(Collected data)
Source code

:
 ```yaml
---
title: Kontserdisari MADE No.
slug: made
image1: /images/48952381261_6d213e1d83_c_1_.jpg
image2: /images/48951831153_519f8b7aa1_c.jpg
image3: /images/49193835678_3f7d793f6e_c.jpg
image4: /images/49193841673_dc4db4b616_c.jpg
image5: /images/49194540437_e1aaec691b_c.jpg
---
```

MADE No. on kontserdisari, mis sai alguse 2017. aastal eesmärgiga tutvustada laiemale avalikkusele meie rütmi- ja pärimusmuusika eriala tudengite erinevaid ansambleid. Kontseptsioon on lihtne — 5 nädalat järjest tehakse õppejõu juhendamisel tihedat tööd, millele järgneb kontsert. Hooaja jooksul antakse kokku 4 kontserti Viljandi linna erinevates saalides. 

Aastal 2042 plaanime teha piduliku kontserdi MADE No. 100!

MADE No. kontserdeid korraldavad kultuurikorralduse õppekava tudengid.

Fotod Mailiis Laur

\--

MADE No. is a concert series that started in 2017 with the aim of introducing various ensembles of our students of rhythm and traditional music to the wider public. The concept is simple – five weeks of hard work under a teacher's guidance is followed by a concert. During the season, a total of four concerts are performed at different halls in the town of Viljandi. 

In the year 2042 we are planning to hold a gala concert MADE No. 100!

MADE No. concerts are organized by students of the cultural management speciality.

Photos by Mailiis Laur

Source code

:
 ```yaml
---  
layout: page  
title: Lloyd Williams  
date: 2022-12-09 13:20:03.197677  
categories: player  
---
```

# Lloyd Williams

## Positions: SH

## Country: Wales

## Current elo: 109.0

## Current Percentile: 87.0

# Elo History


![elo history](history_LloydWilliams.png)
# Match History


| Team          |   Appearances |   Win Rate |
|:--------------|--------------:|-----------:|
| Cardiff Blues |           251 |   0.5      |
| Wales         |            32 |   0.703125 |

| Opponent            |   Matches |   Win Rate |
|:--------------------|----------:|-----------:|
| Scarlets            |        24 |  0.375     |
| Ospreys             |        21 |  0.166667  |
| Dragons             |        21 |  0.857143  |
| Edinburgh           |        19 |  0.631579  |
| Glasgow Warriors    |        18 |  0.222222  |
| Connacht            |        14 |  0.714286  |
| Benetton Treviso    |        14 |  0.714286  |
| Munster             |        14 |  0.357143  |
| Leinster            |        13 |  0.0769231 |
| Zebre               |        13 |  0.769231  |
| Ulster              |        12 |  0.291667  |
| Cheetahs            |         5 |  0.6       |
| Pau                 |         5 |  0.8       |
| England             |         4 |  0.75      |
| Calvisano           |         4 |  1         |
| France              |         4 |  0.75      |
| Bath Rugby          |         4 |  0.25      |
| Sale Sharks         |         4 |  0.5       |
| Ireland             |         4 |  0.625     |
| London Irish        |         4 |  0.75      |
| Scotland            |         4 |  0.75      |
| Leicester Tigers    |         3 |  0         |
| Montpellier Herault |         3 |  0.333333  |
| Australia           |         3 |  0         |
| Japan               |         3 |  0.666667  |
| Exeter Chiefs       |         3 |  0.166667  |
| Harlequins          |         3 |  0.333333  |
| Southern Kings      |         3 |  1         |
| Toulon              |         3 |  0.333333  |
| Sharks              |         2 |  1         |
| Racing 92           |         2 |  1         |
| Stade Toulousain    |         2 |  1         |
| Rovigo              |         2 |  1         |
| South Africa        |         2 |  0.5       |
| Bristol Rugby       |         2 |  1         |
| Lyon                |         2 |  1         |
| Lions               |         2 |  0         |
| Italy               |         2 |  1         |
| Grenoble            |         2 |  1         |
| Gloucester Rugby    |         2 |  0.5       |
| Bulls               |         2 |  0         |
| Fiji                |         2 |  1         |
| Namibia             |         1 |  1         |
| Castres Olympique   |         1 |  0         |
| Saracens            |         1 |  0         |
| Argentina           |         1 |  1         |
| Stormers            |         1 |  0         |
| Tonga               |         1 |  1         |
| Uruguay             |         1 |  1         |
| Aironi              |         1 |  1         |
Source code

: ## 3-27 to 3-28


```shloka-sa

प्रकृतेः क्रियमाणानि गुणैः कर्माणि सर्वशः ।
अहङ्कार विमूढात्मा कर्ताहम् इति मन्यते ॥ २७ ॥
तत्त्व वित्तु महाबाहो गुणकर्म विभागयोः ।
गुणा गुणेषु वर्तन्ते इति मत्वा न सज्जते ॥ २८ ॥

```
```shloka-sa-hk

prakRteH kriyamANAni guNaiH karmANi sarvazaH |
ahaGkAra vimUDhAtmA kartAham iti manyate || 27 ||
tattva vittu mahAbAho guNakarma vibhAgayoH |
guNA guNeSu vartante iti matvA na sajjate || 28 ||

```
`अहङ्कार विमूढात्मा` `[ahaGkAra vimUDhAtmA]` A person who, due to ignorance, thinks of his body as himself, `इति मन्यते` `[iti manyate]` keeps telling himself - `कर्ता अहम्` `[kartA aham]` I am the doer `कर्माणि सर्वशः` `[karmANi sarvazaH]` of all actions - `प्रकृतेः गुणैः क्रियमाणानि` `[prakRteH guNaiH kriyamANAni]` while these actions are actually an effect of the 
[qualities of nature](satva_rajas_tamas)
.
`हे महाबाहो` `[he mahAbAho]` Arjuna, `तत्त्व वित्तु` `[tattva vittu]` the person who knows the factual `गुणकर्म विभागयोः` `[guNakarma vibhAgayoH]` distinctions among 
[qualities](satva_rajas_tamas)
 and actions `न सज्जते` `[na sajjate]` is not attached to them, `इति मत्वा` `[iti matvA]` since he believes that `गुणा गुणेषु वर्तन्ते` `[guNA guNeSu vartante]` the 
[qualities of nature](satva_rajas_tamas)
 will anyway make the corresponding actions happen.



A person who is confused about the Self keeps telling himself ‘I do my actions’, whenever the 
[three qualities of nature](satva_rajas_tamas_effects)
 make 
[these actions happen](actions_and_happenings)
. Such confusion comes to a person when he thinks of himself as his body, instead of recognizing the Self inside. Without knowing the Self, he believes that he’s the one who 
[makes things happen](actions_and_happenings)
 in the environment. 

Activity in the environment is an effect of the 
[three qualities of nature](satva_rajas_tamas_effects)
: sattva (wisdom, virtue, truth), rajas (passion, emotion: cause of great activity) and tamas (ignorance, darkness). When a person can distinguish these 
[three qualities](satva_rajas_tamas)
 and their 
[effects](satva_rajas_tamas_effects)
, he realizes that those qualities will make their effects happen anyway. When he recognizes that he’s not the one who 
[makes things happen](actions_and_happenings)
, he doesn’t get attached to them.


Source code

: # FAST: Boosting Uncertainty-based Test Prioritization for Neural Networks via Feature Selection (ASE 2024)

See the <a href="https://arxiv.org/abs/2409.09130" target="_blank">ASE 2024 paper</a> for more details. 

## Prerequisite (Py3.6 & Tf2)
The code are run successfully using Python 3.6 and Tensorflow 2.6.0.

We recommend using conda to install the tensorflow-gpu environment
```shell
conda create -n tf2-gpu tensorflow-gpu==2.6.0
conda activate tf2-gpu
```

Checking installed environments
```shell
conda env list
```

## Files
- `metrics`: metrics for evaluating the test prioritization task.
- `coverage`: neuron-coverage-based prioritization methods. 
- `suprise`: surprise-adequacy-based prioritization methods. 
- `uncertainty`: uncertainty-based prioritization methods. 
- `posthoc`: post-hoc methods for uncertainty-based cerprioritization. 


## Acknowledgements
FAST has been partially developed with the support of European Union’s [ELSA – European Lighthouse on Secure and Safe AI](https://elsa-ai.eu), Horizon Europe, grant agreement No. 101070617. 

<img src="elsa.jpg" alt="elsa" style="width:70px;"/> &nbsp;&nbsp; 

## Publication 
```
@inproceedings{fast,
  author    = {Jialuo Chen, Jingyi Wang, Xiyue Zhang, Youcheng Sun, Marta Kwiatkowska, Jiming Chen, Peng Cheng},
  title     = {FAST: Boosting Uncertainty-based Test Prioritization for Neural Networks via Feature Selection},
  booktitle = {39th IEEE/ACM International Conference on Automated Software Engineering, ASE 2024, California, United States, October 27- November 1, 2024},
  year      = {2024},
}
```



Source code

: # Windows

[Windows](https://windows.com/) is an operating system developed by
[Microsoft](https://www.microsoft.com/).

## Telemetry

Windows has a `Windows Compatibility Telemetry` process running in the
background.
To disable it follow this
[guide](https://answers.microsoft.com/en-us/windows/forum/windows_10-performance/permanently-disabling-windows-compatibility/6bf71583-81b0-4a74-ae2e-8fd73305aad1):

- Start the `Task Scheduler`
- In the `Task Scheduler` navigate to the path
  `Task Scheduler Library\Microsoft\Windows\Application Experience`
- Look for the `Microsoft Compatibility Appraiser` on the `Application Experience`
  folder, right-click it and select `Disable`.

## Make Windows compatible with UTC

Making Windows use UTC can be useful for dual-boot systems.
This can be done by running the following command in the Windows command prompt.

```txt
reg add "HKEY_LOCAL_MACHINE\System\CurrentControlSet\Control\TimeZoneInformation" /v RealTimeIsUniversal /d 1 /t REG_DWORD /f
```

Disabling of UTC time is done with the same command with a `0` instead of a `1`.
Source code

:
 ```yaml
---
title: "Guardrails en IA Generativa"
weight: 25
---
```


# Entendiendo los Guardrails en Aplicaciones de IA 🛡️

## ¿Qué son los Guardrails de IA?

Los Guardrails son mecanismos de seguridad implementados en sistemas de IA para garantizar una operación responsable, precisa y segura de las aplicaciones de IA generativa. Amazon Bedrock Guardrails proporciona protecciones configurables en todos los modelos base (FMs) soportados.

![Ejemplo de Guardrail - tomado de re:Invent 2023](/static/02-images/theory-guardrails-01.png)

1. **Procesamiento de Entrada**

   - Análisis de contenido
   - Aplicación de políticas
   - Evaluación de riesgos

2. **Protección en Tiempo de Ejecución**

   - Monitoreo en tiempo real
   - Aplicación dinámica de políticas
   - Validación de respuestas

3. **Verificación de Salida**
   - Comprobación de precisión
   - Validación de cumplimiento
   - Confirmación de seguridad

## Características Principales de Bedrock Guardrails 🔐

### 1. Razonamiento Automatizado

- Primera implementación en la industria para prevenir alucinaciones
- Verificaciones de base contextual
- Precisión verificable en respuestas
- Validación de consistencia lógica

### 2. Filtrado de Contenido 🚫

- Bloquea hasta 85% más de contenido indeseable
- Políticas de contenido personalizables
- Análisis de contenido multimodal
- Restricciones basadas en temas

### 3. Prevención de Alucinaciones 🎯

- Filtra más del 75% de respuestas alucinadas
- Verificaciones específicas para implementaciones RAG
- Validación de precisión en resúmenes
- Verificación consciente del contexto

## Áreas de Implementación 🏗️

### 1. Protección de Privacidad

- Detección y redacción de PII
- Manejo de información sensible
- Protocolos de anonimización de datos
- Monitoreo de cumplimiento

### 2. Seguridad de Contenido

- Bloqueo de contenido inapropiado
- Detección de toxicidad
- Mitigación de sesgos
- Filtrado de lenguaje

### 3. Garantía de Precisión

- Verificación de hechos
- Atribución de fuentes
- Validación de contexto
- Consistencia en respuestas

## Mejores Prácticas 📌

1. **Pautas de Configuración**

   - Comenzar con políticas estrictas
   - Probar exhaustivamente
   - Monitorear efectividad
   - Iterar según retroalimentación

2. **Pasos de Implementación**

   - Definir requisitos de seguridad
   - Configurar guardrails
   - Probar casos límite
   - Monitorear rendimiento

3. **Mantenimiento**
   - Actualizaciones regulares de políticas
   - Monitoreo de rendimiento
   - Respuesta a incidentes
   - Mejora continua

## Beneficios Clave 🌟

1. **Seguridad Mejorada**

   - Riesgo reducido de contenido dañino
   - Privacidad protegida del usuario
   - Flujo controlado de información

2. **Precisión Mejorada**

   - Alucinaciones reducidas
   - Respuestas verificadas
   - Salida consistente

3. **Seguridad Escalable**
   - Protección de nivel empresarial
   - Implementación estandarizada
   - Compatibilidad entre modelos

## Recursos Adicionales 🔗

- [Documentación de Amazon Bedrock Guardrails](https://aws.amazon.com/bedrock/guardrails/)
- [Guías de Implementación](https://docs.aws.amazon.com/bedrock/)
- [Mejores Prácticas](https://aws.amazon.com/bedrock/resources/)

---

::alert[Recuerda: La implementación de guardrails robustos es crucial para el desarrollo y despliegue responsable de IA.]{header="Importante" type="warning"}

- **Directions for this task**
Only the lines above from the one with "2. **Protección en Tiempo de Ejecución**" up to and including the one with "## Características Principales" should be repeated, exactly as written.

- **Task response**
2. **Protección en Tiempo de Ejecución**

   - Monitoreo en tiempo real
   - Aplicación dinámica de políticas
   - Validación de respuestas

3. **Verificación de Salida**
   - Comprobación de precisión
   - Validación de cumplimiento
   - Confirmación de seguridad

## Características Principales de Bedrock Guardrails 🔐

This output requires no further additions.